Donned in a dashiki, the young African-American woman and other black vendors stand out from the other merchants, who are mostly white, selling apparel and novelty items promoting Trump and his slogan: “Make America Great Again.”

And they certainly don’t look like most of the convention attendees, who are, by most accounts, about 98 percent white. Some, surprisingly, are Trump supporters. Others, like Drayton, have different motives for being here.

“I don’t agree with his policies,” she said.  “I’m out here for a purpose — to pay my bills.

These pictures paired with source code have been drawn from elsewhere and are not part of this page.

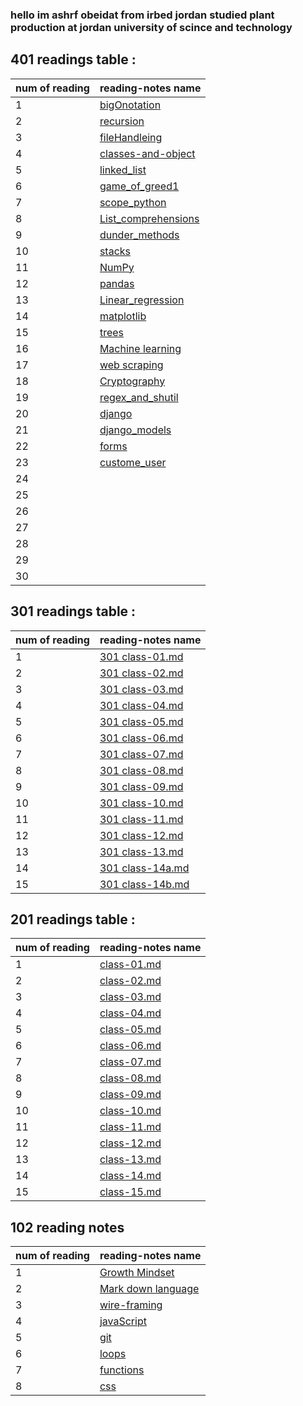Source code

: 


### hello im ashrf obeidat from irbed jordan studied plant production at jordan university of scince and technology
## 401 readings table :


|num of reading|  reading-notes name|
|--------------|----------------------|
| 1    | [bigOnotation](https://ashrf288.github.io/Reading-notes/401Readings/big0notation)|
|2     |  [recursion](https://ashrf288.github.io/Reading-notes/401Readings/recurasion)|
| 3    |  [fileHandleing](https://ashrf288.github.io/Reading-notes/401Readings/fileHandleing)|
|4     | [classes-and-object](https://ashrf288.github.io/Reading-notes/401Readings/classes-and-object)|
| 5    |[linked_list](https://ashrf288.github.io/Reading-notes/401Readings/linkedList) |
|6     | [game_of_greed1](https://ashrf288.github.io/Reading-notes/401Readings/game_of_greed1)|
| 7    |  [scope_python](https://ashrf288.github.io/Reading-notes/401Readings/scope_python)   |
|8     | [List_comprehensions](https://ashrf288.github.io/Reading-notes/401Readings/List_comprehensions) |
| 9    | [dunder_methods](https://ashrf288.github.io/Reading-notes/401Readings/dunder_methods)|
|10     | [stacks](https://ashrf288.github.io/Reading-notes/401Readings/stacks) |
| 11    | [NumPy](https://ashrf288.github.io/Reading-notes/401Readings/NumPy)|
|12     | [pandas](https://ashrf288.github.io/Reading-notes/401Readings/pandas)|
| 13    | [Linear_regression](https://ashrf288.github.io/Reading-notes/401Readings/Linear_regression) |
|14     |  [matplotlib](https://ashrf288.github.io/Reading-notes/401Readings/matplotlib) |
| 15    |[trees](https://ashrf288.github.io/Reading-notes/401Readings/Trees) |
| 16    | [Machine learning](https://ashrf288.github.io/Reading-notes/401Readings/Machine_learning)|
|17     | [web scraping](https://ashrf288.github.io/Reading-notes/401Readings/web_scraping) |
| 18    | [Cryptography](https://ashrf288.github.io/Reading-notes/401Readings/Cryptography) |     
|19     | [regex_and_shutil](https://ashrf288.github.io/Reading-notes/401Readings/regex_and_shutil) |
| 20    |[django](https://ashrf288.github.io/Reading-notes/401Readings/django)|
|21     | [django_models](https://ashrf288.github.io/Reading-notes/401Readings/django_models) | 
|22    |  [forms](https://ashrf288.github.io/Reading-notes/401Readings/forms)  |
|23     | [custome_user](https://ashrf288.github.io/Reading-notes/401Readings/custome_user)|
| 24    | |
|25     |  |
| 26    | |
|27     | |
| 28    |  |
|29     |   |
| 30    | |

## 301 readings table :


|num of reading|  reading-notes name|
|--------------|----------------------|
| 1    | [301 class-01.md](https://ashrf288.github.io/Reading-notes/301Readings/class-01) |
|2     |  [301 class-02.md](https://ashrf288.github.io/Reading-notes/301Readings/class-02) |
| 3    | [301 class-03.md](https://ashrf288.github.io/Reading-notes/301Readings/class-03)  |
|4     | [301 class-04.md](https://ashrf288.github.io/Reading-notes/301Readings/class-04) |
| 5    | [301 class-05.md](https://ashrf288.github.io/Reading-notes/301Readings/class-05)|
|6     | [301 class-06.md](https://ashrf288.github.io/Reading-notes/301Readings/class-06) |
| 7    |    [301 class-07.md](https://ashrf288.github.io/Reading-notes/301Readings/class-07)  |
|8     |  [301 class-08.md](https://ashrf288.github.io/Reading-notes/301Readings/class-08)|
| 9    | [301 class-09.md](https://ashrf288.github.io/Reading-notes/301Readings/class-09) |
|10     |  [301 class-10.md](https://ashrf288.github.io/Reading-notes/301Readings/class-10) |
| 11    | [301 class-11.md](https://ashrf288.github.io/Reading-notes/301Readings/class-11) |
|12     | [301 class-12.md](https://ashrf288.github.io/Reading-notes/301Readings/class-12) |
| 13    |  [301 class-13.md](https://ashrf288.github.io/Reading-notes/301Readings/class-13) |
|14     |   [301 class-14a.md](https://ashrf288.github.io/Reading-notes/301Readings/class-14) |
| 15    |  [301 class-14b.md]()|

## 201 readings table :


|num of reading|  reading-notes name|
|--------------|----------------------|
| 1    | [class-01.md](https://ashrf288.github.io/Reading-notes/class-01) |
|2     |  [class-02.md](https://ashrf288.github.io/Reading-notes/class-02) |
| 3    | [class-03.md](https://ashrf288.github.io/Reading-notes/class-03)  |
|4     | [class-04.md](https://ashrf288.github.io/Reading-notes/class-04) |
| 5    | [class-05.md](https://ashrf288.github.io/Reading-notes/class-05)|
|6     | [class-06.md](https://ashrf288.github.io/Reading-notes/class-06) |
| 7    |    [class-07.md](https://ashrf288.github.io/Reading-notes/class-07)  |
|8     |  [class-08.md](https://ashrf288.github.io/Reading-notes/class-08)|
| 9    | [class-09.md](https://ashrf288.github.io/Reading-notes/class-09) |
|10     |  [class-10.md](https://ashrf288.github.io/Reading-notes/class-10) |
| 11    | [class-11.md](https://ashrf288.github.io/Reading-notes/class-11) |
|12     | [class-12.md](https://ashrf288.github.io/Reading-notes/class-12) |
| 13    |  [class-13.md](https://ashrf288.github.io/Reading-notes/class-13) |
|14     |   [class-14.md](https://ashrf288.github.io/Reading-notes/class-14) |
| 15    |  [class-15.md](https://ashrf288.github.io/Reading-notes/class-15)|



## 102 reading notes

|num of reading|  reading-notes name|
|--------------|----------------------|
| 1    |  [ Growth Mindset ](https://ashrf288.github.io/Reading-notes/grwoth-mindset)  |
|2     | [Mark down language](https://ashrf288.github.io/Reading-notes/markDown-language)  |
| 3    |[wire-framing](https://ashrf288.github.io/Reading-notes/wire-framing) |
|4     |  [javaScript](https://ashrf288.github.io/Reading-notes/java-script) |
| 5    | [git](https://ashrf288.github.io/Reading-notes/Git) |
|6     | [loops](https://ashrf288.github.io/Reading-notes/loops)  |
| 7    |  [functions](https://ashrf288.github.io/Reading-notes/functions) |
|8     | [css](https://ashrf288.github.io/Reading-notes/css) |






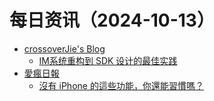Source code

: ﻿# 每日资讯（2024-10-13）

- [crossoverJie's Blog](https://crossoverjie.top/atom.xml)
  - [IM系统重构到 SDK 设计的最佳实践](http://crossoverjie.top/2024/10/13/ob/cim-client-sdk/)
- [愛瘋日報](http://www.iphonetaiwan.org/feeds/posts/default)
  - [沒有 iPhone 的這些功能，你還能習慣嗎？](https://www.iphonetaiwan.org/2024/10/iphone-exclusive-features-vs-android.html)
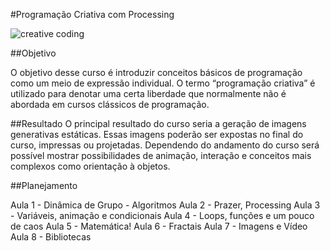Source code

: #Programação Criativa com Processing

![creative coding](https://github.com/SandroMiccoli/CreativeCodingCourse/HorizontalLinesRed.jpg "Creative Coding")

##Objetivo

O objetivo desse curso é introduzir conceitos básicos de programação como um meio de expressão individual. O termo “programação criativa” é utilizado para denotar uma certa liberdade que normalmente não é abordada em cursos clássicos de programação.

##Resultado
O principal resultado do curso seria a geração de imagens generativas estáticas. Essas imagens poderão ser expostas no final do curso, impressas ou projetadas. Dependendo do andamento do curso será possível mostrar possibilidades de animação, interação e conceitos mais complexos como orientação à objetos.

##Planejamento

Aula 1 - Dinâmica de Grupo - Algoritmos
Aula 2 - Prazer, Processing
Aula 3 - Variáveis, animação e condicionais
Aula 4 - Loops, funções e um pouco de caos
Aula 5 - Matemática!
Aula 6 - Fractais
Aula 7 - Imagens e Vídeo
Aula 8 - Bibliotecas

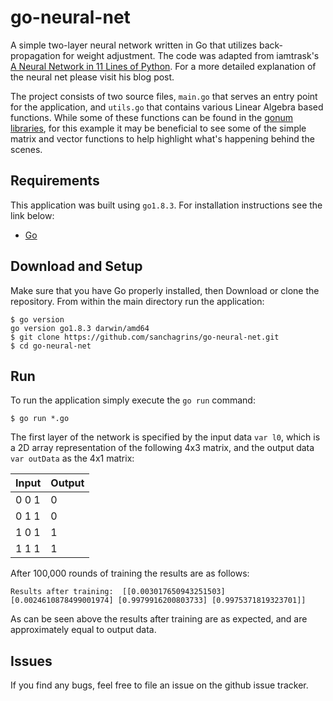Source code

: # go-neural-net

A simple two-layer neural network written in Go that utilizes back-propagation for weight adjustment. The code was adapted from iamtrask's [A Neural Network in 11 Lines of Python](https://iamtrask.github.io/2015/07/12/basic-python-network/). For a more detailed explanation of the neural net please visit his blog post.

The project consists of two source files, `main.go` that serves an entry point for the application, and `utils.go` that contains various Linear Algebra based functions. While some of these functions can be found in the [gonum libraries](https://github.com/gonum/gonum), for this example it may be beneficial to see some of the simple matrix and vector functions to help highlight what's happening behind the scenes. 

## Requirements

This application was built using `go1.8.3`. For installation instructions see the link below:

* [Go](https://golang.org/doc/install)

## Download and Setup
Make sure that you have Go properly installed, then Download or clone the repository. From within the main directory run the application:

    $ go version
    go version go1.8.3 darwin/amd64
    $ git clone https://github.com/sanchagrins/go-neural-net.git
    $ cd go-neural-net

## Run
To run the application simply execute the `go run` command:

    $ go run *.go

The first layer of the network is specified by the input data `var l0`, which is a 2D array representation of the following 4x3 matrix, and the output data `var outData` as the 4x1 matrix:

<center>
    
Input | Output
---| --- 
0 0 1 | 0
0 1 1 | 0
1 0 1 | 1
1 1 1 | 1

</center>


After 100,000 rounds of training the results are as follows:

    Results after training:  [[0.003017650943251503] [0.0024610878499001974] [0.9979916200803733] [0.9975371819323701]]
    
As can be seen above the results after training are as expected, and are approximately equal to output data.

## Issues

If you find any bugs, feel free to file an issue on the github issue tracker.
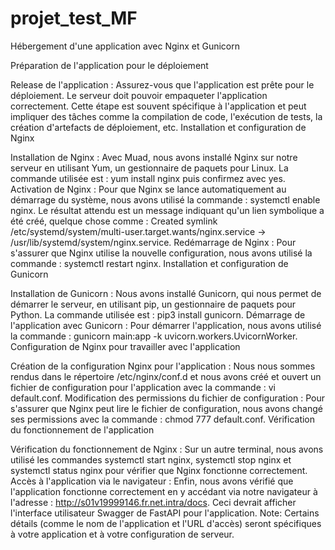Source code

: # projet_test_MF
Hébergement d'une application avec Nginx et Gunicorn

Préparation de l'application pour le déploiement

Release de l'application : Assurez-vous que l'application est prête pour le déploiement. Le serveur doit pouvoir empaqueter l'application correctement. Cette étape est souvent spécifique à l'application et peut impliquer des tâches comme la compilation de code, l'exécution de tests, la création d'artefacts de déploiement, etc.
Installation et configuration de Nginx

Installation de Nginx : Avec Muad, nous avons installé Nginx sur notre serveur en utilisant Yum, un gestionnaire de paquets pour Linux. La commande utilisée est : yum install nginx puis confirmez avec yes.
Activation de Nginx : Pour que Nginx se lance automatiquement au démarrage du système, nous avons utilisé la commande : systemctl enable nginx. Le résultat attendu est un message indiquant qu'un lien symbolique a été créé, quelque chose comme : Created symlink /etc/systemd/system/multi-user.target.wants/nginx.service → /usr/lib/systemd/system/nginx.service.
Redémarrage de Nginx : Pour s'assurer que Nginx utilise la nouvelle configuration, nous avons utilisé la commande : systemctl restart nginx.
Installation et configuration de Gunicorn

Installation de Gunicorn : Nous avons installé Gunicorn, qui nous permet de démarrer le serveur, en utilisant pip, un gestionnaire de paquets pour Python. La commande utilisée est : pip3 install gunicorn.
Démarrage de l'application avec Gunicorn : Pour démarrer l'application, nous avons utilisé la commande : gunicorn main:app -k uvicorn.workers.UvicornWorker.
Configuration de Nginx pour travailler avec l'application

Création de la configuration Nginx pour l'application : Nous nous sommes rendus dans le répertoire /etc/nginx/conf.d et nous avons créé et ouvert un fichier de configuration pour l'application avec la commande : vi default.conf.
Modification des permissions du fichier de configuration : Pour s'assurer que Nginx peut lire le fichier de configuration, nous avons changé ses permissions avec la commande : chmod 777 default.conf.
Vérification du fonctionnement de l'application

Vérification du fonctionnement de Nginx : Sur un autre terminal, nous avons utilisé les commandes systemctl start nginx, systemctl stop nginx et systemctl status nginx pour vérifier que Nginx fonctionne correctement.
Accès à l'application via le navigateur : Enfin, nous avons vérifié que l'application fonctionne correctement en y accédant via notre navigateur à l'adresse : http://s01v19999146.fr.net.intra/docs. Ceci devrait afficher l'interface utilisateur Swagger de FastAPI pour l'application.
Note: Certains détails (comme le nom de l'application et l'URL d'accès) seront spécifiques à votre application et à votre configuration de serveur.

It’s easy to separate business from personal.”

Fredric Kendrick, Howard University News Service: Long-time Cleveland street vendor
and Trump supporter Chili Thompson was hawking this shirt for $25, and selling lots.

Drayton said she has been vending since she was 14 years old and has sold items at jazz festivals, Michael Jackson concerts and President Obama’s inauguration ceremonies in 2008 and 2012.

Her customers do not seem to mind that she is not a Trump supporter, she said.

“They don’t care who’s selling it,” she said.

Down the street, Keith Bond, 53, said a black man tried to fight him for selling “Vote for Donald Trump 2016” T-shirts and buttons.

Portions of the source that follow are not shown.